(Saved entries)
........
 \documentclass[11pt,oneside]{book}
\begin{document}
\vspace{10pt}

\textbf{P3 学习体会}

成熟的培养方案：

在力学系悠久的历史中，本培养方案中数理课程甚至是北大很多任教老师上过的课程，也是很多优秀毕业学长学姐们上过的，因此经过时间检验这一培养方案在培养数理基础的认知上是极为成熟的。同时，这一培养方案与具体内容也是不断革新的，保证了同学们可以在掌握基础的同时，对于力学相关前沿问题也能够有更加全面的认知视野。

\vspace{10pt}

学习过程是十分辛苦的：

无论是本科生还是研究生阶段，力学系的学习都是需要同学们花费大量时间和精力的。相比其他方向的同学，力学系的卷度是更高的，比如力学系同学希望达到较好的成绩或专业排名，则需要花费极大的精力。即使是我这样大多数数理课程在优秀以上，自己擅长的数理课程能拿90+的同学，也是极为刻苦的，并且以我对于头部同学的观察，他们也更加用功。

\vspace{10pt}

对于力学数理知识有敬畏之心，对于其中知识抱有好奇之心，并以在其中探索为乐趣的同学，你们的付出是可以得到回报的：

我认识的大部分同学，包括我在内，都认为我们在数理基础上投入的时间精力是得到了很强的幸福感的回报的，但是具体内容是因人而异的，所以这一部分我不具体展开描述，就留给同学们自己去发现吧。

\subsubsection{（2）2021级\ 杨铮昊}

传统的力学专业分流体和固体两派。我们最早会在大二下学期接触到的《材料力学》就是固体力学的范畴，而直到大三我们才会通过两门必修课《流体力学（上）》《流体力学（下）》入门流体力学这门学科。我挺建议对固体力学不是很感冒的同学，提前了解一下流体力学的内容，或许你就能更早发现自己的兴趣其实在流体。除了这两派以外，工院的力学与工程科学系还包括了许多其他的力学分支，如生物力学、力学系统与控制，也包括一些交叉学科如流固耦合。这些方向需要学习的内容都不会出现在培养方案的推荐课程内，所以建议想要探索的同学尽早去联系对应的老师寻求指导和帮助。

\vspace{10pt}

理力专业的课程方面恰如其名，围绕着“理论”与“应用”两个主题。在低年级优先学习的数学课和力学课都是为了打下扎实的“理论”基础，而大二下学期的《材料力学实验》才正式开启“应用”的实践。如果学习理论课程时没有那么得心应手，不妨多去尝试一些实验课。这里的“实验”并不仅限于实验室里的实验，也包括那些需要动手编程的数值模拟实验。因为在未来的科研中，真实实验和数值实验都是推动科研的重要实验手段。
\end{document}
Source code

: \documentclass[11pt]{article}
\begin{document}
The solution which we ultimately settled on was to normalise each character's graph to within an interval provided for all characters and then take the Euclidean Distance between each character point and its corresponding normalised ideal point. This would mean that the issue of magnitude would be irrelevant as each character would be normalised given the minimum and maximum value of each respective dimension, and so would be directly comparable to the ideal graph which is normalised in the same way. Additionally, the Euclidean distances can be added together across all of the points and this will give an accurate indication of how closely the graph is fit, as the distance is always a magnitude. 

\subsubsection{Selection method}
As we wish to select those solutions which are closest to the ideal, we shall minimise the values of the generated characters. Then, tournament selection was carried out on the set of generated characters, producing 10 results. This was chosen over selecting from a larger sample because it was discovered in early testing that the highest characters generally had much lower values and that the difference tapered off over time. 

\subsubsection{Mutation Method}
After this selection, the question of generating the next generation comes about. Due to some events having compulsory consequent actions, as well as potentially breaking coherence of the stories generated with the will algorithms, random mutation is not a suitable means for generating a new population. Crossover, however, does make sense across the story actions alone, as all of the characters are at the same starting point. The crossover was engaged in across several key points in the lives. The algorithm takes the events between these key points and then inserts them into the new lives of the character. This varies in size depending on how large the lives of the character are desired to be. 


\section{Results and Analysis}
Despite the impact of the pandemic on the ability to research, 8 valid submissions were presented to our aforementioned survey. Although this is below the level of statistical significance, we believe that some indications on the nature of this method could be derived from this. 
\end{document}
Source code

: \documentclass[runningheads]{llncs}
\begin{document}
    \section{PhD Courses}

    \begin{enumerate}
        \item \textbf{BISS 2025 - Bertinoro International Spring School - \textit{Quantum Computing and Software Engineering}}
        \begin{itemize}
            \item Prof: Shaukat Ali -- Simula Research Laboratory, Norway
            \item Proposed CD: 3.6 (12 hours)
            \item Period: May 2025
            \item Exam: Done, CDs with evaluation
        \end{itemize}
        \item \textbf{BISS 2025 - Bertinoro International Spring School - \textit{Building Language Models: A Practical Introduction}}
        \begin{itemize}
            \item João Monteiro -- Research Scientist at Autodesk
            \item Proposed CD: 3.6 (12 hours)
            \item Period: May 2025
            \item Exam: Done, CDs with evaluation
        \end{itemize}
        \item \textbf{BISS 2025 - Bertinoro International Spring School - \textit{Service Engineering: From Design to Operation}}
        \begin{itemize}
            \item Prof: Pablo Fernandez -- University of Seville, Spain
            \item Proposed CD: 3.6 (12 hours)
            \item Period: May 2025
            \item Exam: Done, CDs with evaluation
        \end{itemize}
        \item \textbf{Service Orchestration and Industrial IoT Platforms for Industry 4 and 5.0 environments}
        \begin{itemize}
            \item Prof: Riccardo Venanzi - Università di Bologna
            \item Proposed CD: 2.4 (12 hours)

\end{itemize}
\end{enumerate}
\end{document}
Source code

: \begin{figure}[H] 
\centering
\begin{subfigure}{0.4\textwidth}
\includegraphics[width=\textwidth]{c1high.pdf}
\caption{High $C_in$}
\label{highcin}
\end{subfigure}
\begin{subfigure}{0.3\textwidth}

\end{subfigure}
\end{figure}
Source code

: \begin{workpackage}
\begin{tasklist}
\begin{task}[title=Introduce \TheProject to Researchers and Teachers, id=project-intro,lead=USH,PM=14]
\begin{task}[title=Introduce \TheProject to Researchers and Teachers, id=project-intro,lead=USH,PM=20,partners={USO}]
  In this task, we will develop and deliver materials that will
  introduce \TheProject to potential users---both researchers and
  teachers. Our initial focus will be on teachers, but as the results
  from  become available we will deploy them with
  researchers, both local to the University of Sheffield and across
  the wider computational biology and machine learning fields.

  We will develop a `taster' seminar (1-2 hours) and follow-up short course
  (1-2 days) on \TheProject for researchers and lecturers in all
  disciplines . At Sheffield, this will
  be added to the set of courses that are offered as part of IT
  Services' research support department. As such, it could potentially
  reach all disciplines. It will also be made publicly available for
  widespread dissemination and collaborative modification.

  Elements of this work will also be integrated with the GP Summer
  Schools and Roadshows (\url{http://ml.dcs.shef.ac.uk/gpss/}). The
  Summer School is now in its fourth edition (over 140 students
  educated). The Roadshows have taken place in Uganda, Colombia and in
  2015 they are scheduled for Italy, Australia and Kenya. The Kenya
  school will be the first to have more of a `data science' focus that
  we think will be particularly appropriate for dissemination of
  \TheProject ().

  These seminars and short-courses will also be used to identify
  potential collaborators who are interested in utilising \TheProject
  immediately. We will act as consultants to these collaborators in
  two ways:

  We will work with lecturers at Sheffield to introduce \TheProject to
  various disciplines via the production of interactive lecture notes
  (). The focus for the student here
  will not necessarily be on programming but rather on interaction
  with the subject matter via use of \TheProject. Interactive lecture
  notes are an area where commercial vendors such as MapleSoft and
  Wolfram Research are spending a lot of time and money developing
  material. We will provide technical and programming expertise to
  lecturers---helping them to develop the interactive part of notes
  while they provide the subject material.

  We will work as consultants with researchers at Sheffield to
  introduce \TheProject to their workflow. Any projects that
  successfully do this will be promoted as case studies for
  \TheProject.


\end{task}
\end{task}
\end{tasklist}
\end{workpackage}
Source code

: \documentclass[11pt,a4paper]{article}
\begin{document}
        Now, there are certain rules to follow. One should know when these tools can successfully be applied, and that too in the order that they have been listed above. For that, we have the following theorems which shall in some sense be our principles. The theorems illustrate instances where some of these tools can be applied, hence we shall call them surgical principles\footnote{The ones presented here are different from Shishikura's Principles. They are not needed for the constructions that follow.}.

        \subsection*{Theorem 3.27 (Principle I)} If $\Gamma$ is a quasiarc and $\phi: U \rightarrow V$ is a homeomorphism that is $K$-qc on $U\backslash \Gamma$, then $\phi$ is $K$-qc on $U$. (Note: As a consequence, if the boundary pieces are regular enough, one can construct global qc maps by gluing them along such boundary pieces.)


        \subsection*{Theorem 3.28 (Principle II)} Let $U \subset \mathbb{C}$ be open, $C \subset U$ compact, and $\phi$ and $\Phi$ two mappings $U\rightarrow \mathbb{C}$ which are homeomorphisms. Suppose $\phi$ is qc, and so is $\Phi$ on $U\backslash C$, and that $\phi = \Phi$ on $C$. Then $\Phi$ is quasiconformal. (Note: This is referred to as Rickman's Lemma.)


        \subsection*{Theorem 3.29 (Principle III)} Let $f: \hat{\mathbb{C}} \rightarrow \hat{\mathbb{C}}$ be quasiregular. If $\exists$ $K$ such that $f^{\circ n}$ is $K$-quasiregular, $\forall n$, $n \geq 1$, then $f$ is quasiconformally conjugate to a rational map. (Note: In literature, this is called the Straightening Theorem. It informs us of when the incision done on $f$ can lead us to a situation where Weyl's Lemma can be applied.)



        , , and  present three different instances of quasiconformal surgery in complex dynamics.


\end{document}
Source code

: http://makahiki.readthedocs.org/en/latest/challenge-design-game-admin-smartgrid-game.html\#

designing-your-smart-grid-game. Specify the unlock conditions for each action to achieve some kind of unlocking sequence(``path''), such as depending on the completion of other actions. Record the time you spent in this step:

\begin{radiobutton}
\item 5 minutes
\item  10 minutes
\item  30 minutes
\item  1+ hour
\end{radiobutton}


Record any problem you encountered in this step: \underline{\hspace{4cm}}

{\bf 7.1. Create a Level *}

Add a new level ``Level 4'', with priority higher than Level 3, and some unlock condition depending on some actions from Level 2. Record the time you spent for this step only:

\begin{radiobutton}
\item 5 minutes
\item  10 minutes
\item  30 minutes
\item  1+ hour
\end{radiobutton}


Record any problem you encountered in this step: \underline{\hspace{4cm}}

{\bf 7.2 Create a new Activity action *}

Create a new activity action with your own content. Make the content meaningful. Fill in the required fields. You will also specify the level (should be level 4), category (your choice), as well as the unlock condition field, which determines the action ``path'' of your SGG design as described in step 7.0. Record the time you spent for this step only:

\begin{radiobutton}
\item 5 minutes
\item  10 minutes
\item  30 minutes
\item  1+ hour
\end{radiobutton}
........
## TASK DESCRIPTION
What lines above contain the word "Summer"? Please copy each one.

## ANSWER SECTION
  Elements of this work will also be integrated with the GP Summer
  Summer School is now in its fourth edition (over 140 students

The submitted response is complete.